Mentari memandangi Mini Cooper berwarna Army Green yang terparkir canggung di depan rumah. Bodinya yang gagah dan catnya yang mengilap, terasa kontras dengan rumah kecil mereka yang sederhana. Kening Mentari mengernyit dalam.
“Kenapa Kak Malia pinjemin mobilnya ke Mas?” tanyanya, suaranya penuh rasa ingin tahu—dan sedikit curiga.
Langit hanya mengedikkan bahu. “Ya, minjemin aja katanya…” ujarnya, terpaksa berbohong. Ia tak ingin Mentari salah sangka lagi seperti dulu. Jika waktunya tepat ia akan memberi tahu yang sebenarnya.
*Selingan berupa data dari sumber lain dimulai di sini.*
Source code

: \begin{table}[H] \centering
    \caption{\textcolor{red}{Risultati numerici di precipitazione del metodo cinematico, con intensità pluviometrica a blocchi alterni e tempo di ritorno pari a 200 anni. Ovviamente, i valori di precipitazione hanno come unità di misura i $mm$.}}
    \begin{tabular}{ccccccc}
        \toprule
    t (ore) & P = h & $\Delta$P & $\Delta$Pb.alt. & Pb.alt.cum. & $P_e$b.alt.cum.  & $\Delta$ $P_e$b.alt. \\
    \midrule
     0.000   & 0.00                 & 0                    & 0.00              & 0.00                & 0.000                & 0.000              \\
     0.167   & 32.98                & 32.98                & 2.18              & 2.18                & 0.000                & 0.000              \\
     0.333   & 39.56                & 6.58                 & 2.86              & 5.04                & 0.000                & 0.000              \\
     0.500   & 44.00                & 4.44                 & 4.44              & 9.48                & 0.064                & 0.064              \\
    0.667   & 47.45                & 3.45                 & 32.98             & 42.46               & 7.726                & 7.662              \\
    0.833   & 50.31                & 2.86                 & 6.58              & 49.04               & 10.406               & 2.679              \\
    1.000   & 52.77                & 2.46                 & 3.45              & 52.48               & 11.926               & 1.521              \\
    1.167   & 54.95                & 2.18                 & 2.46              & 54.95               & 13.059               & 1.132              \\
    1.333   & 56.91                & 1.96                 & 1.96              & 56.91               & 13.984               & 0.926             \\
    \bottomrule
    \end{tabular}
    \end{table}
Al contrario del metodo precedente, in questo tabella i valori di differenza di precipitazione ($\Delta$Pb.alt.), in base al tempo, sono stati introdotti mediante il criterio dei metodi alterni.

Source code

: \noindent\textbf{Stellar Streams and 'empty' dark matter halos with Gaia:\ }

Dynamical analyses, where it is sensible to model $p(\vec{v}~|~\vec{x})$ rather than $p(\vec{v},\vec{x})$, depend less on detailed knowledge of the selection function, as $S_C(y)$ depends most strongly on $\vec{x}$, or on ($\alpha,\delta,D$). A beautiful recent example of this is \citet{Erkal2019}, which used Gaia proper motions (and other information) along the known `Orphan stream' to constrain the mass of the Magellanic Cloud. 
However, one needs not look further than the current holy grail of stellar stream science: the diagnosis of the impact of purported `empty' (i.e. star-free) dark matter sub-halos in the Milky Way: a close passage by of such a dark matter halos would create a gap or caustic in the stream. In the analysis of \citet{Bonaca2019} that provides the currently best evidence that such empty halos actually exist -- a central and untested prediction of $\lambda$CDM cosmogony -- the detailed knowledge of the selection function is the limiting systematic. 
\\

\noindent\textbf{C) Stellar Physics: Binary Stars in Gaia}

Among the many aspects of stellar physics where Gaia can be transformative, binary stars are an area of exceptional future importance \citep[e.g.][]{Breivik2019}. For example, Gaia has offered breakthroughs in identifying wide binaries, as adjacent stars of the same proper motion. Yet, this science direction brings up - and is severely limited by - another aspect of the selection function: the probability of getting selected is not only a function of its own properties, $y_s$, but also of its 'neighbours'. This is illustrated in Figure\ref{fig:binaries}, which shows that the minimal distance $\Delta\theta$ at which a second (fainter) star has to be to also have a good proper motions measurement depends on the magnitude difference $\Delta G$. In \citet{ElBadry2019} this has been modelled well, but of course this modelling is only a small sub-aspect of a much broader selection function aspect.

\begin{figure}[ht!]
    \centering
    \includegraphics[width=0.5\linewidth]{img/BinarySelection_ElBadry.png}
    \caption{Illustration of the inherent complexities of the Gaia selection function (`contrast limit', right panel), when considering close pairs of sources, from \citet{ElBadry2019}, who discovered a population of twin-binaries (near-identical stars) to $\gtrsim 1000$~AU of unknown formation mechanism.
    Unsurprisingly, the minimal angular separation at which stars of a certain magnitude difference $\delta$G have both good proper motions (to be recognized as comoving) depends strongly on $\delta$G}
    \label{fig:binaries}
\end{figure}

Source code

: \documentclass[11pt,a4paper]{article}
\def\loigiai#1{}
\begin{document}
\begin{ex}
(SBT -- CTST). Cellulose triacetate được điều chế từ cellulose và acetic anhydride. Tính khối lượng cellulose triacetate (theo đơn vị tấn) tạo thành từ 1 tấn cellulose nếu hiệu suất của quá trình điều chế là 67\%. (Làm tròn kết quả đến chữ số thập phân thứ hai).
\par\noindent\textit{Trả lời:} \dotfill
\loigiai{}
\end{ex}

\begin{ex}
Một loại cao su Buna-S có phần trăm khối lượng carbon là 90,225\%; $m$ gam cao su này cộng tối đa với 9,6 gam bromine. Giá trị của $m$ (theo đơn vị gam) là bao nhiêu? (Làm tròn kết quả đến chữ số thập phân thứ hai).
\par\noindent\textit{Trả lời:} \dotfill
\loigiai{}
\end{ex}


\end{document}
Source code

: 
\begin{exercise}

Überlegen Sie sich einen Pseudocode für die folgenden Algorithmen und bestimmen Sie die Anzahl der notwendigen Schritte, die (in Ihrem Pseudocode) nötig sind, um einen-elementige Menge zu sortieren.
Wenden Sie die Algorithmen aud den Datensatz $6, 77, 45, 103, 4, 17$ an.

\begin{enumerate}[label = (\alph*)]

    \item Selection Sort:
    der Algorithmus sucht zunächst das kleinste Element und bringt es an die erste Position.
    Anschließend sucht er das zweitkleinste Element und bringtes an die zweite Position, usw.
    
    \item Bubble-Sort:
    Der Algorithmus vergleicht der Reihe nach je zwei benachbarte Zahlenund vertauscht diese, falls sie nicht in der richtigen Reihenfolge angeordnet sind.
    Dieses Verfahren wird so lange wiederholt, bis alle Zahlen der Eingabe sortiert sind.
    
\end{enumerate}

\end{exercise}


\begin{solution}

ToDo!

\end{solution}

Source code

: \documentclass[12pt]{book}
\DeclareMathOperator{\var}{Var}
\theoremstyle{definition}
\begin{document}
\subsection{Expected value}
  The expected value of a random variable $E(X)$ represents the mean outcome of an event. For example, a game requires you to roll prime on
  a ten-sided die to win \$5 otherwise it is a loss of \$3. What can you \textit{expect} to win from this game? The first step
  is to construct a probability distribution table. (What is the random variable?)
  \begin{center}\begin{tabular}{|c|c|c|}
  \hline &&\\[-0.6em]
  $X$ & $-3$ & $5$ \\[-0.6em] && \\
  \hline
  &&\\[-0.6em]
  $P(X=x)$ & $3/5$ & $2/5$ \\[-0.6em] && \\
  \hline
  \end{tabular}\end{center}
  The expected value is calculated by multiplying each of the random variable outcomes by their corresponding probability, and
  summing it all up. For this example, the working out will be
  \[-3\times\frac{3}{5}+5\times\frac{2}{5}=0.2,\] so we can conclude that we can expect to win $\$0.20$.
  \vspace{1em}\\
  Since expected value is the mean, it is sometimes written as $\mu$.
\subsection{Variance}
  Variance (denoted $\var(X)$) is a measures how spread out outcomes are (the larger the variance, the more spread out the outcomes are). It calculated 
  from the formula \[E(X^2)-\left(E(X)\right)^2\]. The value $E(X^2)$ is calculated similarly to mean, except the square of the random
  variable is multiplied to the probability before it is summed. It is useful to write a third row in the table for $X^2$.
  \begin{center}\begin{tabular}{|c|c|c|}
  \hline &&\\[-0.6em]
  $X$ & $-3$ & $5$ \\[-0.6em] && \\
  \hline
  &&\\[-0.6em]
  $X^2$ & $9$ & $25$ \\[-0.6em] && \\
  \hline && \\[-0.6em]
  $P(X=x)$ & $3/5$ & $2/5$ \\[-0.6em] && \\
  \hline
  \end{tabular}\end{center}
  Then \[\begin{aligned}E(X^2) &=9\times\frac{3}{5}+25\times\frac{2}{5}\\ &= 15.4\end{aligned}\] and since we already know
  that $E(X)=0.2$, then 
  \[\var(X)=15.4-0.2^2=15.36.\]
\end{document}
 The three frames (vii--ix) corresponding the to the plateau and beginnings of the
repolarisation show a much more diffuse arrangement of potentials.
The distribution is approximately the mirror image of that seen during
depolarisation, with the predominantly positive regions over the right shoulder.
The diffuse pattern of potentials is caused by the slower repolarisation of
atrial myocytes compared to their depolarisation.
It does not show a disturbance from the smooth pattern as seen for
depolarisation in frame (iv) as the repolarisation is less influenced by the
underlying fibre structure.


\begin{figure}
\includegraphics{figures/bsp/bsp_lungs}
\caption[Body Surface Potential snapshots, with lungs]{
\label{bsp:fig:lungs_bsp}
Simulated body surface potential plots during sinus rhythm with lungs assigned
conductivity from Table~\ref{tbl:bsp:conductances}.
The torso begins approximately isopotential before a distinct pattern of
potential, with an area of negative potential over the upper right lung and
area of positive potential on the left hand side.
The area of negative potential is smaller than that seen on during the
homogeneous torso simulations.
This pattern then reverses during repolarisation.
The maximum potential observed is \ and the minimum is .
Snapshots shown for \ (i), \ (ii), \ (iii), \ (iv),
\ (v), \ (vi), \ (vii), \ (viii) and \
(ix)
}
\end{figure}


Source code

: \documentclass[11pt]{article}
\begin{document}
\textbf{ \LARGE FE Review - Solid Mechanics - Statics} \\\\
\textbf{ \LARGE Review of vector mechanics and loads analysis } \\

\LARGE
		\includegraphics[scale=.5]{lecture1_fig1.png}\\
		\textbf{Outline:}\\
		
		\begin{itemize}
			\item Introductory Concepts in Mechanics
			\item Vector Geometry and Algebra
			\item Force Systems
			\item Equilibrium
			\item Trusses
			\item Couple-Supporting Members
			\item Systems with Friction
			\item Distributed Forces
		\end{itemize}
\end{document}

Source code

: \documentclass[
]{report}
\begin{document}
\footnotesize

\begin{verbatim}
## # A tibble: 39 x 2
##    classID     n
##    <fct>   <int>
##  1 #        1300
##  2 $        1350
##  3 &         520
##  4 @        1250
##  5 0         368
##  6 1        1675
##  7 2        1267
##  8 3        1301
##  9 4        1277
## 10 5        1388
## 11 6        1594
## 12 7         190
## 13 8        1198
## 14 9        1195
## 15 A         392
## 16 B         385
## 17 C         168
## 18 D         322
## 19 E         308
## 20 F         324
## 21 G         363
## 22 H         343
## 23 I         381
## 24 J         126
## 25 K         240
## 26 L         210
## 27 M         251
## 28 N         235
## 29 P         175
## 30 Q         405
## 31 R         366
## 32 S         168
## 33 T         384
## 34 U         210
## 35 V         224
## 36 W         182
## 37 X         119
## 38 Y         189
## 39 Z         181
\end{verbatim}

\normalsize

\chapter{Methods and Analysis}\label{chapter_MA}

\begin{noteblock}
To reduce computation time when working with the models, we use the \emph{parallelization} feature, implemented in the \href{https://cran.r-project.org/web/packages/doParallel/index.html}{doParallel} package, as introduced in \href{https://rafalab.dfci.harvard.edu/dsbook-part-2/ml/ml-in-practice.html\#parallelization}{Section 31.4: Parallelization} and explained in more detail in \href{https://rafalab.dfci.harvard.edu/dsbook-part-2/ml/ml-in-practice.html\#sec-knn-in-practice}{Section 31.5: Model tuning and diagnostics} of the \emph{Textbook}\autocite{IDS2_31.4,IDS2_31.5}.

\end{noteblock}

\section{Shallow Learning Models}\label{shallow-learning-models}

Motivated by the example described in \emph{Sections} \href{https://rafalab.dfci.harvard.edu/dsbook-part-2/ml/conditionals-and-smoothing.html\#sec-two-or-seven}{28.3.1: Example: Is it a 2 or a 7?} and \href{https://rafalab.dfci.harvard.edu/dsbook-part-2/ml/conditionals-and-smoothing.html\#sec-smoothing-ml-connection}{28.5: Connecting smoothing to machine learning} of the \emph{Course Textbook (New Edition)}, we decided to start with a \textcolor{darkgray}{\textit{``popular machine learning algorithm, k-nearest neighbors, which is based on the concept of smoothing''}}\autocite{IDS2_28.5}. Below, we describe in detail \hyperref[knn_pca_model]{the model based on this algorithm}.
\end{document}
“Mas yakin mau titip di rumah Kak Via?” Mentari bertanya lagi, matanya tak lepas dari mobil mewah itu, seolah takut mobil itu tiba-tiba menghilang.
“Di mana lagi?” Langit menghela napas. “Cuma rumah dia yang halamannya luas dan paling dekat.”
“Kalau Kak Malia tahu?” Nada khawatir Mentari terdengar jelas.
“Ya jangan sampai tahu,” jawab Langit cepat. “Mas kan, titipnya malam aja. Kalau dia mau ke sini, Mas parkirin lagi di depan rumah.”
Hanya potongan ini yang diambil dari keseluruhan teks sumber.